→ RECORDS FOR PROCESSING
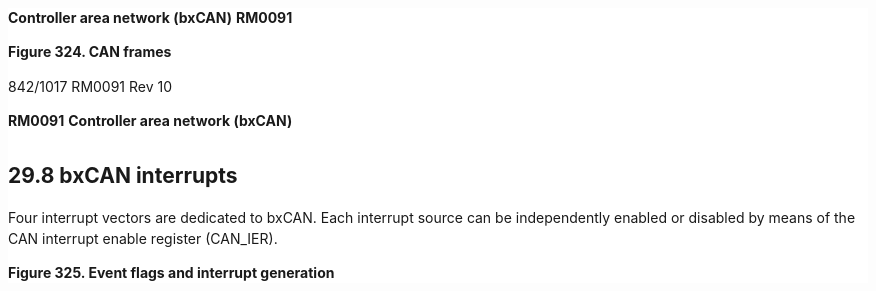 
**Controller area network (bxCAN)** **RM0091**


**Figure 324. CAN frames**



















































842/1017 RM0091 Rev 10




**RM0091** **Controller area network (bxCAN)**

## **29.8 bxCAN interrupts**


Four interrupt vectors are dedicated to bxCAN. Each interrupt source can be independently
enabled or disabled by means of the CAN interrupt enable register (CAN_IER).


**Figure 325. Event flags and interrupt generation**












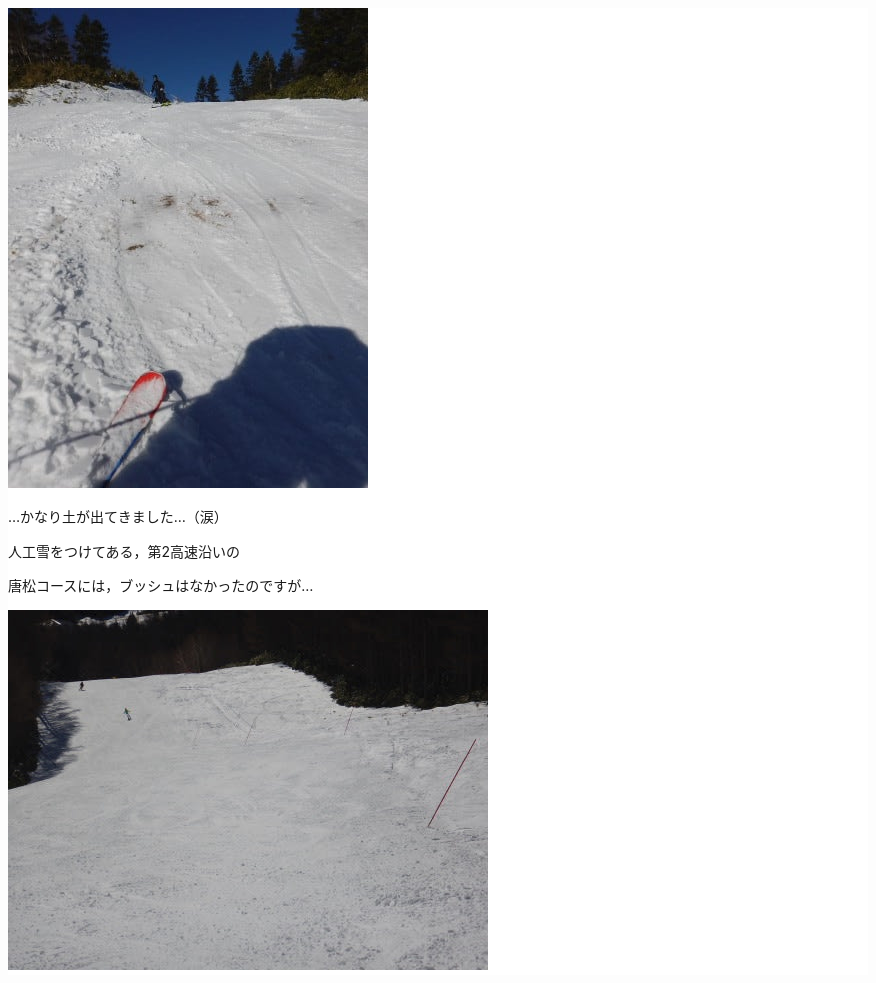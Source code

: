 ![a1f88b4c55e6b35301e6c6ffd679adb2.jpg](images/a1f88b4c55e6b35301e6c6ffd679adb2.jpg)




…かなり土が出てきました…（涙）





人工雪をつけてある，第2高速沿いの


唐松コースには，ブッシュはなかったのですが…




![5ca2fd03425fc72320bde670859281eb.jpg](images/5ca2fd03425fc72320bde670859281eb.jpg)
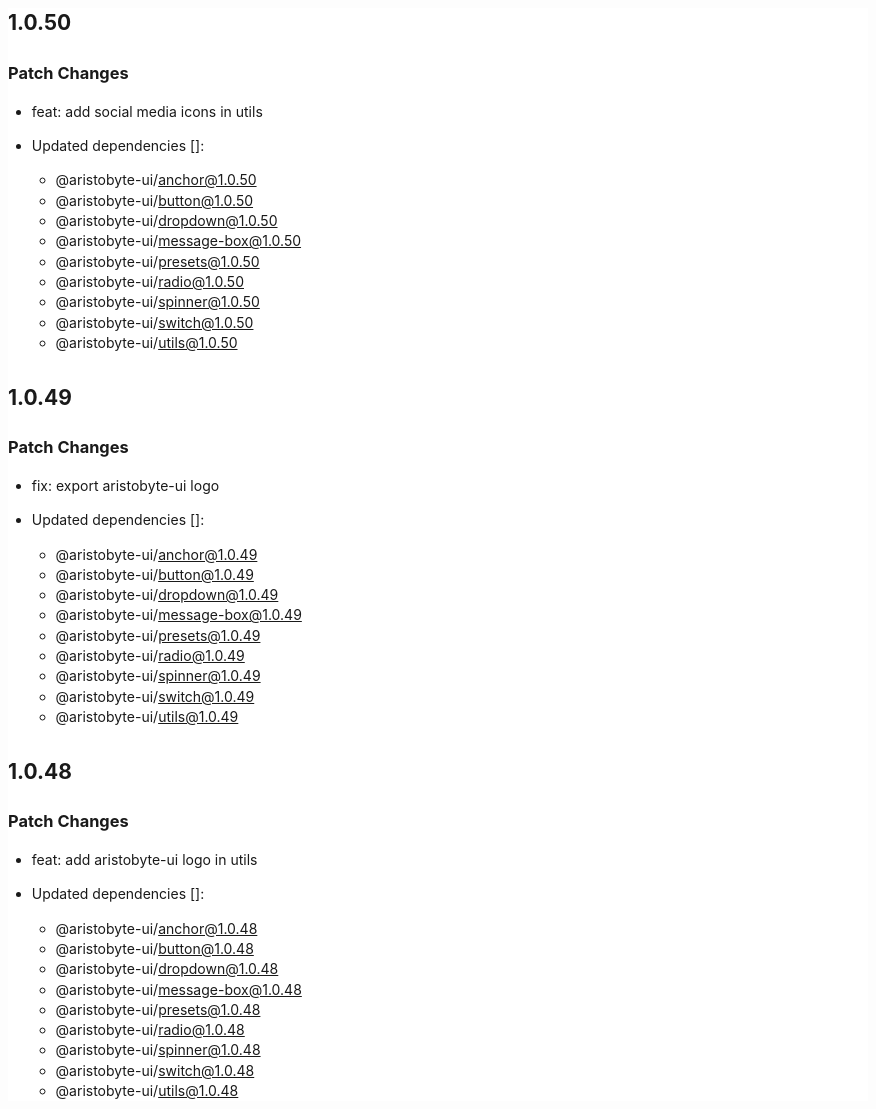 ## 1.0.50

### Patch Changes

- feat: add social media icons in utils

- Updated dependencies []:
  - @aristobyte-ui/anchor@1.0.50
  - @aristobyte-ui/button@1.0.50
  - @aristobyte-ui/dropdown@1.0.50
  - @aristobyte-ui/message-box@1.0.50
  - @aristobyte-ui/presets@1.0.50
  - @aristobyte-ui/radio@1.0.50
  - @aristobyte-ui/spinner@1.0.50
  - @aristobyte-ui/switch@1.0.50
  - @aristobyte-ui/utils@1.0.50

## 1.0.49

### Patch Changes

- fix: export aristobyte-ui logo

- Updated dependencies []:
  - @aristobyte-ui/anchor@1.0.49
  - @aristobyte-ui/button@1.0.49
  - @aristobyte-ui/dropdown@1.0.49
  - @aristobyte-ui/message-box@1.0.49
  - @aristobyte-ui/presets@1.0.49
  - @aristobyte-ui/radio@1.0.49
  - @aristobyte-ui/spinner@1.0.49
  - @aristobyte-ui/switch@1.0.49
  - @aristobyte-ui/utils@1.0.49

## 1.0.48

### Patch Changes

- feat: add aristobyte-ui logo in utils

- Updated dependencies []:
  - @aristobyte-ui/anchor@1.0.48
  - @aristobyte-ui/button@1.0.48
  - @aristobyte-ui/dropdown@1.0.48
  - @aristobyte-ui/message-box@1.0.48
  - @aristobyte-ui/presets@1.0.48
  - @aristobyte-ui/radio@1.0.48
  - @aristobyte-ui/spinner@1.0.48
  - @aristobyte-ui/switch@1.0.48
  - @aristobyte-ui/utils@1.0.48
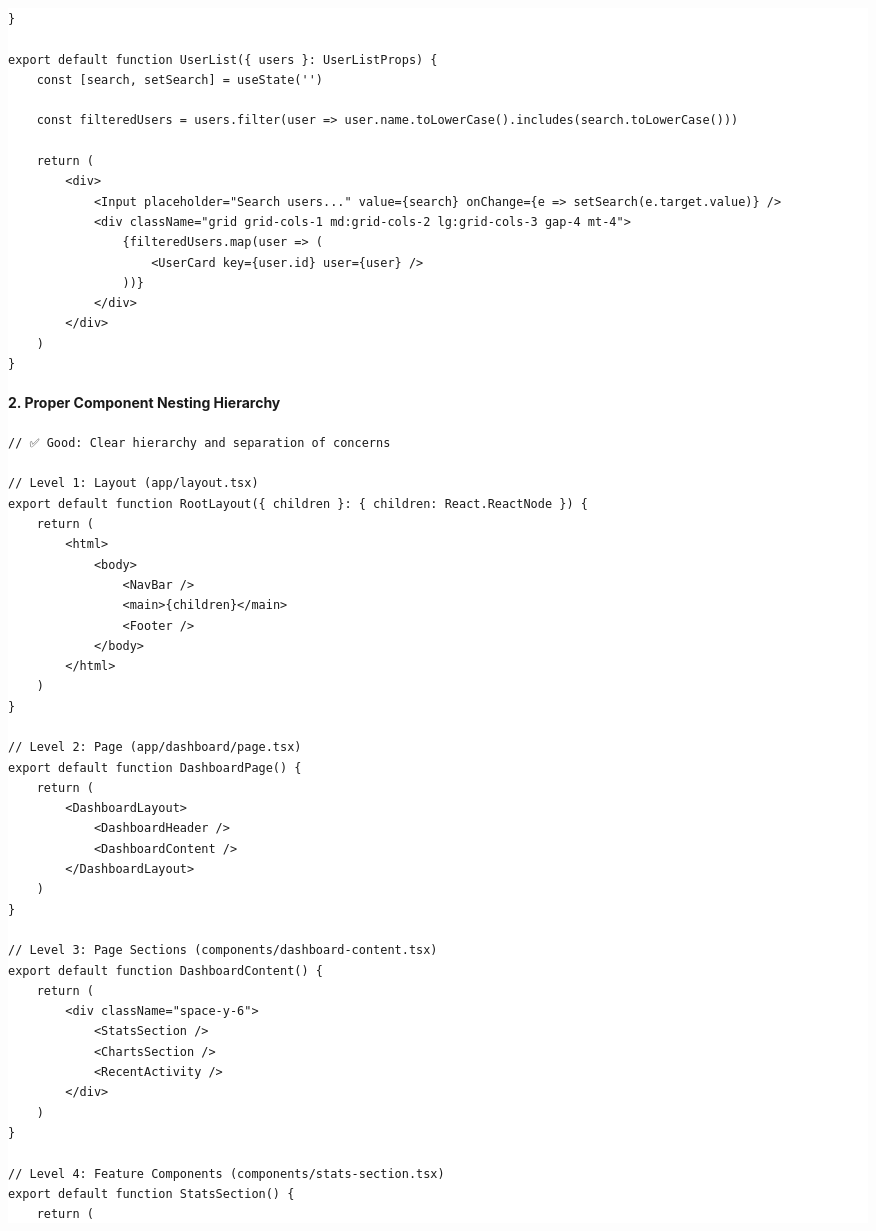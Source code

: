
 ```tsx
}

export default function UserList({ users }: UserListProps) {
	const [search, setSearch] = useState('')

	const filteredUsers = users.filter(user => user.name.toLowerCase().includes(search.toLowerCase()))

	return (
		<div>
			<Input placeholder="Search users..." value={search} onChange={e => setSearch(e.target.value)} />
			<div className="grid grid-cols-1 md:grid-cols-2 lg:grid-cols-3 gap-4 mt-4">
				{filteredUsers.map(user => (
					<UserCard key={user.id} user={user} />
				))}
			</div>
		</div>
	)
}
```

#### **2. Proper Component Nesting Hierarchy**

```tsx
// ✅ Good: Clear hierarchy and separation of concerns

// Level 1: Layout (app/layout.tsx)
export default function RootLayout({ children }: { children: React.ReactNode }) {
	return (
		<html>
			<body>
				<NavBar />
				<main>{children}</main>
				<Footer />
			</body>
		</html>
	)
}

// Level 2: Page (app/dashboard/page.tsx)
export default function DashboardPage() {
	return (
		<DashboardLayout>
			<DashboardHeader />
			<DashboardContent />
		</DashboardLayout>
	)
}

// Level 3: Page Sections (components/dashboard-content.tsx)
export default function DashboardContent() {
	return (
		<div className="space-y-6">
			<StatsSection />
			<ChartsSection />
			<RecentActivity />
		</div>
	)
}

// Level 4: Feature Components (components/stats-section.tsx)
export default function StatsSection() {
	return (
```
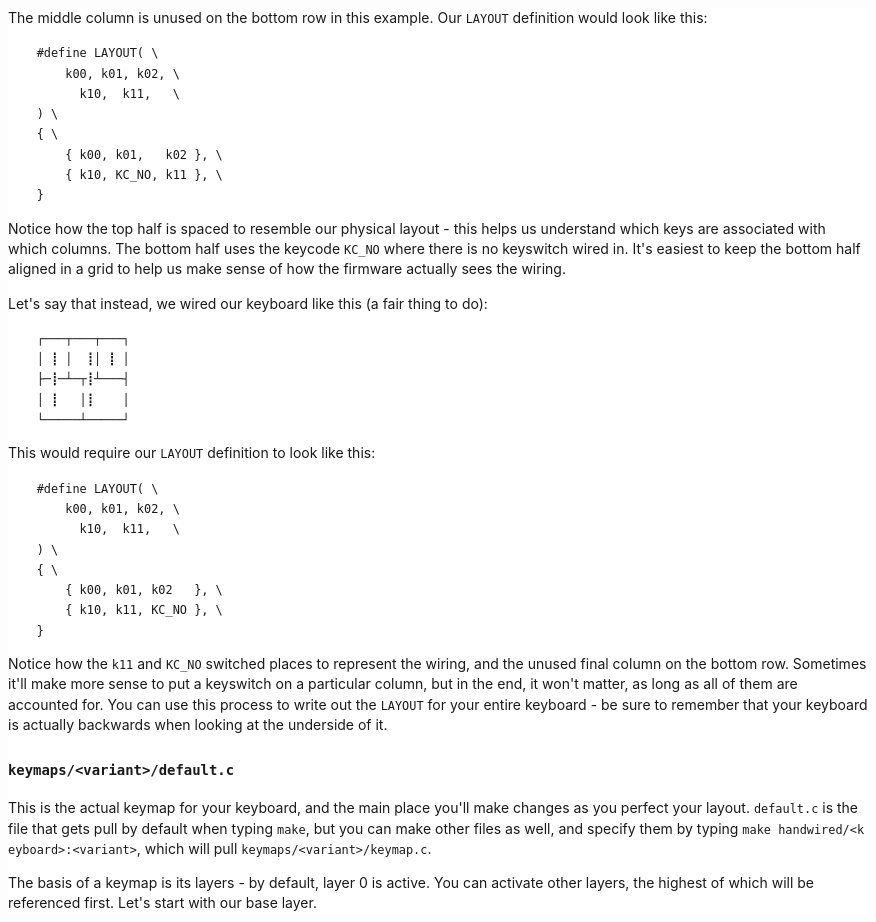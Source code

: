 The middle column is unused on the bottom row in this example. Our `LAYOUT` definition would look like this:

```
    #define LAYOUT( \
        k00, k01, k02, \
          k10,  k11,   \
    ) \
    { \
        { k00, k01,   k02 }, \
        { k10, KC_NO, k11 }, \
    }
```

Notice how the top half is spaced to resemble our physical layout - this helps us understand which keys are associated with which columns. The bottom half uses the keycode `KC_NO` where there is no keyswitch wired in. It's easiest to keep the bottom half aligned in a grid to help us make sense of how the firmware actually sees the wiring.

Let's say that instead, we wired our keyboard like this (a fair thing to do):

```
    ┌───┬───┬───┐
    │ ┋ │  ┋│ ┋ │
    ├─┋─┴─┬┋┴───┤
    │ ┋   │┋    │
    └─────┴─────┘
```

This would require our `LAYOUT` definition to look like this:

```
    #define LAYOUT( \
        k00, k01, k02, \
          k10,  k11,   \
    ) \
    { \
        { k00, k01, k02   }, \
        { k10, k11, KC_NO }, \
    }
```

Notice how the `k11` and `KC_NO` switched places to represent the wiring, and the unused final column on the bottom row. Sometimes it'll make more sense to put a keyswitch on a particular column, but in the end, it won't matter, as long as all of them are accounted for. You can use this process to write out the `LAYOUT` for your entire keyboard - be sure to remember that your keyboard is actually backwards when looking at the underside of it.

### `keymaps/<variant>/default.c`

This is the actual keymap for your keyboard, and the main place you'll make changes as you perfect your layout. `default.c` is the file that gets pull by default when typing `make`, but you can make other files as well, and specify them by typing `make handwired/<keyboard>:<variant>`, which will pull `keymaps/<variant>/keymap.c`.

The basis of a keymap is its layers - by default, layer 0 is active. You can activate other layers, the highest of which will be referenced first. Let's start with our base layer.
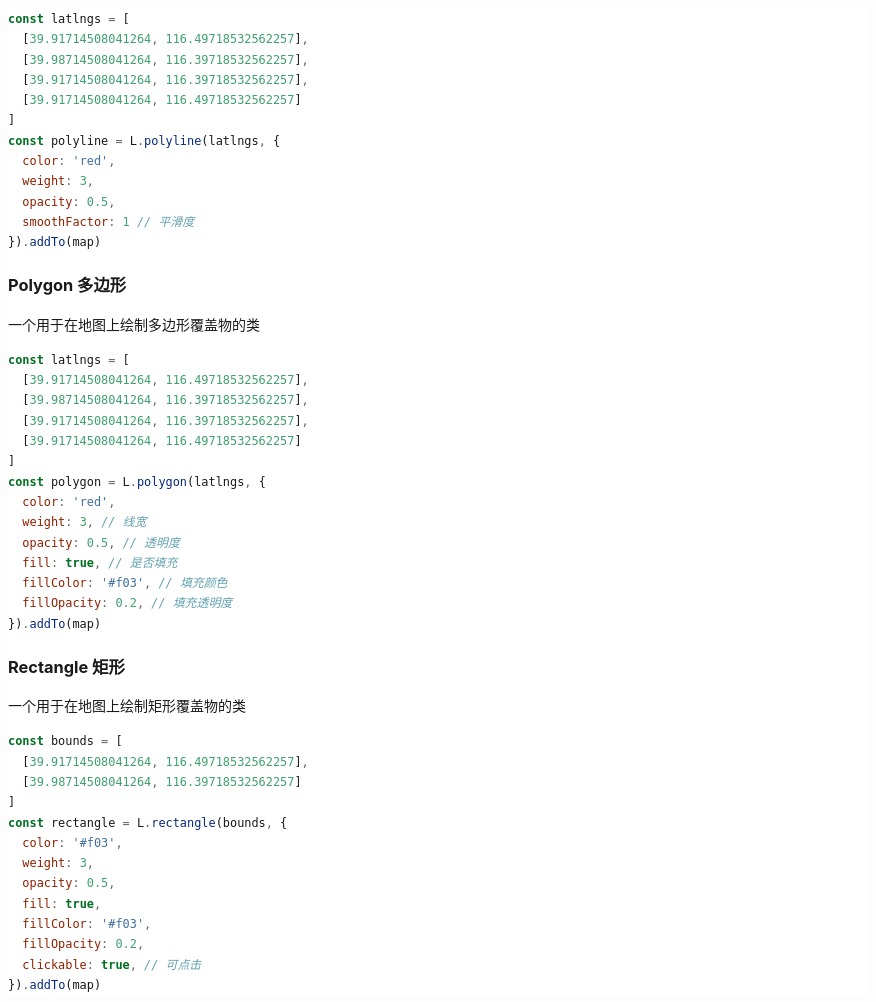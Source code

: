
 ```js
const latlngs = [
  [39.91714508041264, 116.49718532562257],
  [39.98714508041264, 116.39718532562257],
  [39.91714508041264, 116.39718532562257],
  [39.91714508041264, 116.49718532562257]
]
const polyline = L.polyline(latlngs, {
  color: 'red',
  weight: 3,
  opacity: 0.5,
  smoothFactor: 1 // 平滑度
}).addTo(map)
```

### Polygon 多边形

一个用于在地图上绘制多边形覆盖物的类

```js
const latlngs = [
  [39.91714508041264, 116.49718532562257],
  [39.98714508041264, 116.39718532562257],
  [39.91714508041264, 116.39718532562257],
  [39.91714508041264, 116.49718532562257]
]
const polygon = L.polygon(latlngs, {
  color: 'red',
  weight: 3, // 线宽
  opacity: 0.5, // 透明度
  fill: true, // 是否填充
  fillColor: '#f03', // 填充颜色
  fillOpacity: 0.2, // 填充透明度
}).addTo(map)
```

### Rectangle 矩形

一个用于在地图上绘制矩形覆盖物的类
```js
const bounds = [
  [39.91714508041264, 116.49718532562257],
  [39.98714508041264, 116.39718532562257]
]
const rectangle = L.rectangle(bounds, {
  color: '#f03',
  weight: 3,
  opacity: 0.5,
  fill: true,
  fillColor: '#f03',
  fillOpacity: 0.2,
  clickable: true, // 可点击
}).addTo(map)
```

→ YOUR INSTRUCTIONS
Report the lines above that contain "make".

→ RESPONSE
Notice how the top half is spaced to resemble our physical layout - this helps us understand which keys are associated with which columns. The bottom half uses the keycode `KC_NO` where there is no keyswitch wired in. It's easiest to keep the bottom half aligned in a grid to help us make sense of how the firmware actually sees the wiring.
Notice how the `k11` and `KC_NO` switched places to represent the wiring, and the unused final column on the bottom row. Sometimes it'll make more sense to put a keyswitch on a particular column, but in the end, it won't matter, as long as all of them are accounted for. You can use this process to write out the `LAYOUT` for your entire keyboard - be sure to remember that your keyboard is actually backwards when looking at the underside of it.
This is the actual keymap for your keyboard, and the main place you'll make changes as you perfect your layout. `default.c` is the file that gets pull by default when typing `make`, but you can make other files as well, and specify them by typing `make handwired/<keyboard>:<variant>`, which will pull `keymaps/<variant>/keymap.c`.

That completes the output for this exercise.